I used to never talk to people I didn’t know or trust. But now I’m mentoring her new YWAB members and in charge of the recruiting table.

Diego Garcia

McLymons YWAB member Raven Robinson brought his passion for event planning to Chamomile and Chill. The event is a de-stressing event held in the final week, complete with therapy dogs, locally sourced produce, and calming gardening his table. “I’ve always loved healthcare, so I thought YWAB would be a good way to get involved in the clinic,” said Robinson, who is graduating this month. In the fall she will be admitted to UCLA, where she plans to major in medical elementary biology with the goal of becoming a doctor or surgeon.

Garcia, who describes himself as an introvert by nature, attended YWAB as a sophomore and said it helped build his confidence. “Using YWAB has improved our communication and allowed us to be more open,” says Garcia. “Before, I never spoke to anyone I didn’t know or trust. But now I mentor her new YWAB members and run the recruiting table.”

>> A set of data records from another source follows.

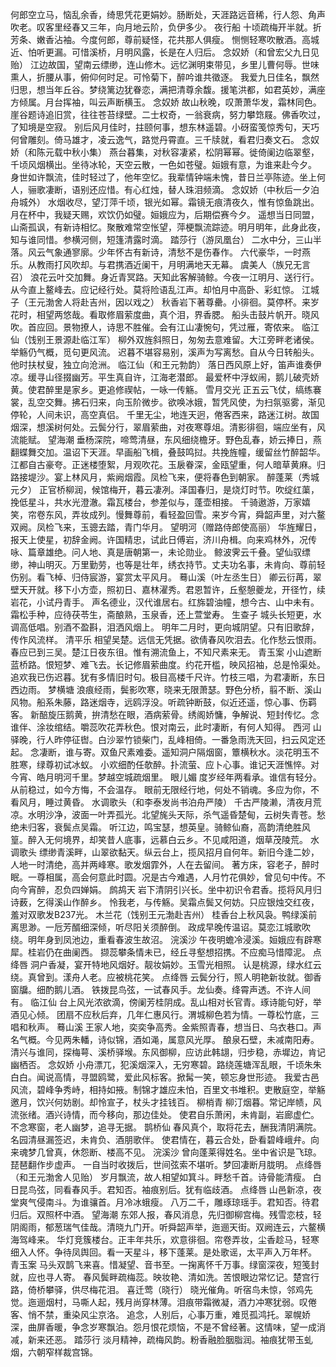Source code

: <!-- { "loadSidebar": true } -->
何郎空立马，恼乱余香，绮思凭花更娟妙。肠断处，天涯路远音稀，行人怨、角声吹老。叹客里经春又三年，向月地云阶，负伊多少。 
夜行船
十顷疏梅开半就。折芳条、嫩香沾袖。今度何郎，尊前疑怪，花共那人俱瘦。 
恻恻轻寒吹散酒。高城近、怕听更漏。可惜溪桥，月明风露，长是在人归后。 
念奴娇（和曾宏父九日见贻）
江边故国，望南云缥缈，连山修木。远忆渊明束带见，乡里儿曹何辱。世味熏人，折腰从事，俯仰何时足。可怜菊下，醉吟谁共徵逐。 
我爱九日佳名，飘然归思，想当年丘谷。梦绕篱边犹眷恋，满把清尊余馥。援笔洪都，如君英妙，满座方倾属。月台挥袖，叫云声断横玉。 
念奴娇
故山秋晚，叹萧萧华发，霜林同色。崖谷题诗追旧赏，往往苍苔绿壁。二士权奇，一翁衰病，努力攀筇屐。佛香吹过，了知境是空寂。 
别后风月佳时，拄颐何事，想东林遥碧。小砑蛮笺惊秀句，天巧何曾雕刻。倚马雄才，凌云逸气，路觉丹霄直。三千牍就，看君归奏文石。 
念奴娇（和陈元载中秋小集）
燕台暮集，对秋容凄紧，松阴幂幂。徙倚阑边临翠壑，千顷风烟横出。坐待冰轮，天空云散，一色如苍璧。姮娥有意，为谁来赴今夕。 
身世如许飘流，佳时轻过了，他年空忆。我辈情钟端未愧，昔日兰亭陈迹。坐上何人，骊歌凄断，语别还应惜。有心红烛，替人珠泪频滴。 
念奴娇（中秋后一夕泊舟城外）
水烟收尽，望汀萍千顷，银光如幂。霜镜无痕清夜久，惟有惊鱼跳出。月在杯中，我疑天赐，欢饮仍如璧。姮娥应为，后期偿赛今夕。 
遥想当日同盟，山斋孤讽，有新诗相忆。聚散难常空怅望，萍梗飘流踪迹。明月明年，此身此夜，知与谁同惜。参横河侧，短篷清露时滴。 
踏莎行（游凤凰台）
二水中分，三山半落。风云气象通寥廓。少年怀古有新诗，清愁不是伤春作。 
六代豪华，一时燕乐。从教雨打风吹却。与君携酒近阑干，月明满地天无幕。 
虞美人（族兄无言召）
浪花云叶交加舞。身近青冥路。天知此客解骑鲸。今夜一江明月、送行行。 
从今直上鳌峰去。应记经行处。莫将险语乱江声。却怕月中高卧、彩虹惊。 
江城子（王元渤舍人将赴吉州，因以戏之）
秋香岩下著尊罍。小徘徊。莫停杯。来岁花时，相望两悠哉。看取修眉萦度曲，真个泪，界香腮。 
船头击鼓片帆开。晓风吹。首应回。景物撩人，诗思不胜催。会有江山凄惋句，凭过雁，寄侬来。 
临江仙（饯别王景源赴临江军）
柳外双旌斜照日，匆匆去意难留。大江旁畔老诸侯。举觞仍气概，觅句更风流。 
迟暮不堪容易别，溪声为写离愁。自从今日转船头。他时扶杖叟，独立向沧洲。 
临江仙（和王元勃韵）
落日西风原上好，笛声谁奏伊凉。缓寻山径掇幽芳。平生真自许，江海老潜郎。 
最爱杯中浮蚁闹，鹅儿破壳娇黄。使君醉里是家乡。更追修禊帖，一咏一传觞。 
雪月交光
正五云飞仗，缟练褰裳，乱空交舞。拂石归来，向玉阶微步。欲唤冰娥，暂凭风使，为扫氛驱雾，渐见停轮，人间未识，高空真侣。 
千里无尘，地连天迥，倦客西来，路迷江树。故国烟深，想溪树何处。云鬓分行，翠眉萦曲，对夜寒尊俎。清影徘徊，端应坐有，风流能赋。 
望海潮
垂杨深院，啼莺清昼，东风细绕檐牙。野色乱春，娇云捧日，燕翻蝶舞交加。温诏下天涯。早画船飞楫，叠鼓鸣挝。共挽旌幢，缓留丝竹醉韶华。 
江都自古豪夸。正迷楼堕絮，月观吹花。玉扆眷深，金瓯望重，何人暗草黄麻。归路接堤沙。宴上林风月，紫阙烟霞。凤检飞来，便将春色到朝家。 
醉蓬莱（秀城元夕）
正官桥柳润，候馆梅开，暮云凄冽。泽国春归，是烧灯时节。吹绽红蕖，挽低星斗，共水光澄澈。霜瓦楼台，参差似与，蓬壶相接。 
千骑遨游，万家嬉笑，帘卷东风，弄妆成列。慢舞尊前，看轻盈回雪。来岁今宵，舜韶声里，对六鳌双阙。凤检飞来，玉骢去踏，青门华月。 
望明河（赠路侍郎使高丽）
华旌耀日，报天上使星，初辞金阙。许国精忠，试此日傅岩，济川舟楫。向来鸡林外，况传咏、篇章雄绝。问人地、真是唐朝第一，未论勋业。 
鲸波霁云千叠。望仙驭缥缈，神山明灭。万里勤劳，也等是壮年，绣衣持节。丈夫功名事，未肯向、尊前轻伤别。看飞棹、归侍宸游，宴赏太平风月。 
蓦山溪（叶左丞生日）
卿云衍苒，翠壁天开就。移下小方壶，照初日、嘉林濯秀。君恩暂许，丘壑憩夔龙，开径竹，续岩花，小试丹青手。 
声名德业，汉代谁居右。红旆碧油幢，想今古、山中未有。霜松手种，应待茯苓生，斋酿熟，玉泉香，还上萱堂寿。 
生查子
城头长短更，水调高低唱。别酒不盈斟，泪洒风烟上。 
明年二月时，更向城阴望。只有旧歌辞，传作风流样。 
清平乐
相望吴楚。远信无凭据。欲倩春风吹泪去。化作愁云恨雨。 
春应已到三吴。楚江日夜东徂。惟有溯流鱼上，不知尺素来无。 
青玉案
小山遮断蓝桥路。恨短梦、难飞去。长记修眉萦曲度。约花开槛，映风招袖，总是怜渠处。 
追欢我已伤迟暮。犹有多情旧时句。极目高楼千尺许。竹枝三唱，为君凄断，东日西边雨。 
梦横塘
浪痕经雨，鬓影吹寒，晓来无限萧瑟。野色分桥，翦不断、溪山风物。船系朱藤，路迷烟寺，远鸥浮没。听疏钟断鼓，似近还遥，惊心事、伤羁客。 
新醅旋压鹅黄，拚清愁在眼，酒病萦骨。绣阁娇慵，争解说、短封传忆。念谁伴、涂妆绾结。嚼蕊吹花弄秋色。恨对南云，此时凄断，有何人知得。 
西河
山驿晚，行人昨停征辔。白沙翠竹锁柴门，乱峰相倚。一番急雨洗天回，扫云风定还起。 
念凄断，谁与寄。双鱼尺素难委。遥知洞户隔烟窗，簟横秋水。淡花明玉不胜寒，绿尊初试冰蚁。 
小欢细酌任欹醉。扑流萤、应卜心事。谁记天涯憔悴。对今宵、皓月明河千里。梦越空城疏烟里。 
眼儿媚
度岁经年两看承。谁信有轻分。从前稳过，如今方悔，不会温存。 
眼前无限经行地，何处不销魂。多应为你，不看风月，睡过黄昏。 
水调歌头（和李泰发尚书泊舟严陵）
千古严陵濑，清夜月荒凉。水明沙净，波面一叶弄孤光。北望旄头天际，杀气遥昏楚甸，云树失青苍。愁绝未归客，衰鬓点吴霜。 
听江边，鸣宝瑟，想英皇。骑鲸仙裔，高韵清绝胜风篁。醉入无何境界，却笑昔人底事，远慕白云乡。不见咸阳道，烟草茂陵荒。 
水调歌头
缥缈青溪畔，山翠欲黏天。纵云台上，揽风招月自何年。新旧今逢二妙，人地一时清绝，高并两峰寒。歌发烟霏外，人在去留间。 
著方床，容老子，醉时眠。一尊相属，高会何意此时圆。况是古今难遇，人月竹花俱妙，曾见句中传。不向今宵醉，忍负四婵娟。 
鹧鸪天
岩下清阴引兴长。坐中初识令君香。揽将风月归诗薮，乞得溪山作醉乡。 
怜我老，与传觞。吴霜点鬓又何妨。只应银烛交红夜，羞对双歌发B237光。 
木兰花（饯别王元渤赴吉州）
桂香台上秋风袅。鸭绿溪前离思渺。一卮芳醑细深倾，听尽阳关须醉倒。 
政成早晚传温诏。莫恋江城歌吹绕。明年身到凤池边，重看春波生故沼。 
浣溪沙
午夜明蟾冷浸溪。姮娥应有辟寒犀。桂岩仍在曲阑西。 
撷蕊攀条情未已，经丘寻壑想招携。不应痴马惜障泥。 
点绛唇
洞户香凝，宴开特地风烟好。靓妆娟妙。玉雪光相照。 
认是桃源，绿水红云绕。真曾到。漾舟人老。应被桃花笑。 
点绛唇
云鬓分行，照人明艳新妆就。御香窗牖。细酌鹅儿酒。 
铁拨昆鸟弦，一试春风手。龙仙奏。绛霄声透。不许人间有。 
临江仙
台上风光浓欲滴，傍阑芳桂阴成。乱山相对长官青。琢诗能句好，举酒见心倾。 
团扇不应秋后弃，几年仁惠风行。渭城柳色若为情。一尊松竹底，三唱和秋声。 
蓦山溪
王家人地，奕奕争高秀。金紫照青春，想当日、乌衣巷口。声名气概。今见两朱轓，诗似锦，酒如渑，属意风光厚。 
酿泉石壁，未减南阳寿。清兴与谁同，探梅萼、溪桥驿堠。东风御柳，应访此韩翃，归步稳，赤墀边，肯记幽栖否。 
念奴娇
小舟漂兀，犯溪烟深入，无穷寒碧。路绕莲塘浑乱眼，千顷朱朱白白。闻说高情，寻盟鸥鹭，爱此风标客。掀髯一笑，顿忘身世形迹。 
我爱古邑风流，碧峰争秀峙，相持如掖。制锦才雄应未怕，百里文书堆积。吏散庭空，举觞邀月，饮兴何妨剧。却怜宣子，杖头才挂钱百。 
柳梢青
柳汀烟暮。常记岸帻，风流张绪。酒兴诗情，而今移向，那边佳处。 
使君自乐萧闲，未肯副，岩廊虚伫。不念寒窗，老人幽梦，追寻无据。 
鹊桥仙
春风真个，取将花去，酬我清阴满院。名园清昼漏签迟，未肯负、酒朋歌伴。 
使君情在，暮云合处，卧看碧峰峨弁。向来魂梦几曾真，休怨断、楼高不见。 
浣溪沙
曾向蓬莱得姓名。坐中省识是飞琼。琵琶翻作步虚声。 
一自当时收拨后，世间弦索不堪听。梦回凄断月胧明。 
点绛唇（和王元渤舍人见贻）
岁月飘流，故人相望如箕斗。畔愁千首。诗骨能清瘦。 
白日昆鸟弦，同看春风手。君知否。袖痕别后。犹有临歧酒。 
点绛唇
山邑新凉，夜堂爽气侵南斗。为谁骧首。月冷冰蛾瘦。 
八万二千，雕琢琼瑶手。君知否。待君归后。双照杯中酒。 
望海潮
东郊人报，春风消息，先归御柳宫梅。残雪恋枝，轻阴阁雨，郁葱瑞气佳哉。清晓九门开。听舜韶声举，迤逦天街。双阙连云，六鳌横海驾峰来。 
华灯竞簇楼台。正丰年共乐，欢意徘徊。帘卷弄妆，尘香趁马，轻寒细入人怀。争待凤舆回。看一天星斗，移下蓬莱。是处歌谣，太平声入万年杯。 
青玉案
马头双鹊飞来喜。惜凝望、音书至。一掬离怀千万事。绿窗深夜，短笺封就，应也寻人寄。 
春风鬓畔疏梅蕊。映妆艳、清如洗。苦恨眼边常忆记。楚宫行路，倚桥攀驿，供尽梅花泪。 
喜迁莺（晓行）
晓光催角。听宿鸟未惊，邻鸡先觉。迤逦烟村，马嘶人起，残月尚穿林薄。泪痕带霜微凝，酒力冲寒犹弱。叹倦客、悄不禁，重染风尘京洛。 
追念，人别后，心事万重，难觅孤鸿托。翠幌娇深，曲屏香暖，争念岁寒飘泊。怨月恨花烦恼，不是不曾经著。这情味，望一成消减，新来还恶。 
踏莎行
淡月精神，疏梅风韵。粉香融脸胭脂润。袖痕犹带玉虬烟，六朝窄样裁宫锦。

School leaders say the benefits of these full-service clinics are tangible and intangible, providing students and neighbors with world-class physical and mental health care. Students also enjoy opportunities for leadership, career development, networking, and valuable life lessons.

Castlemont co-principal Joseph Brasher believes the clinic is invaluable to the school and the community. “Having a school-based health center on campus is essential to the health and well-being of our community,” he said. “I have seen how the clinic impacts the lives of students and how it impacts the lives of children. We have become trustworthy.”